**Exercise goal:**
The word "guard" may appear in lines of the data; say how many such lines there are, with nothing beyond the number.

**Data for this task:**
= = = = =

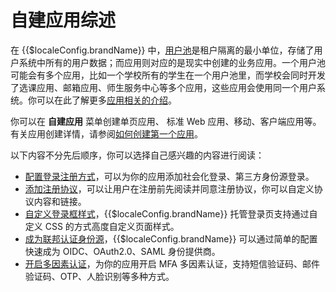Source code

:# 自建应用综述

<LastUpdated/>

在 {{$localeConfig.brandName}} 中，[用户池](/concepts/user-pool.md)是租户隔离的最小单位，存储了用户系统中所有的用户数据；而应用则对应的是现实中创建的业务应用。一个用户池可能会有多个应用，比如一个学校所有的学生在一个用户池里，而学校会同时开发了选课应用、邮箱应用、师生服务中心等多个应用，这些应用会使用同一个用户系统。你可以在此了解更多[应用相关的介绍](/concepts/application.md)。

你可以在 **自建应用** 菜单创建单页应用、 标准 Web 应用、移动、客户端应用等。有关应用创建详情，请参阅[如何创建第一个应用](./create-app.md)。

以下内容不分先后顺序，你可以选择自己感兴趣的内容进行阅读：

- [配置登录注册方式](/guides/app-new/create-app/login-control.md)，可以为你的应用添加社会化登录、第三方身份源登录。
- [添加注册协议](/guides/app-new/create-app/customize-guard.md#登录注册协议)，可以让用户在注册前先阅读并同意注册协议，你可以自定义协议内容和链接。
- [自定义登录框样式](/guides/app-new/create-app/customize-guard.md#登录框样式)，{{$localeConfig.brandName}} 托管登录页支持通过自定义 CSS 的方式高度自定义页面样式。
- [成为联邦认证身份源](/guides/app-new/create-app/app-configuration.md)，{{$localeConfig.brandName}} 可以通过简单的配置快速成为 OIDC、OAuth2.0、SAML 身份提供商。
- [开启多因素认证](/guides/app-new/create-app/security-management.md#多因素认证)，为你的应用开启 MFA 多因素认证，支持短信验证码、邮件验证码、OTP、人脸识别等多种方式。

= = = = =

**Answer:**
2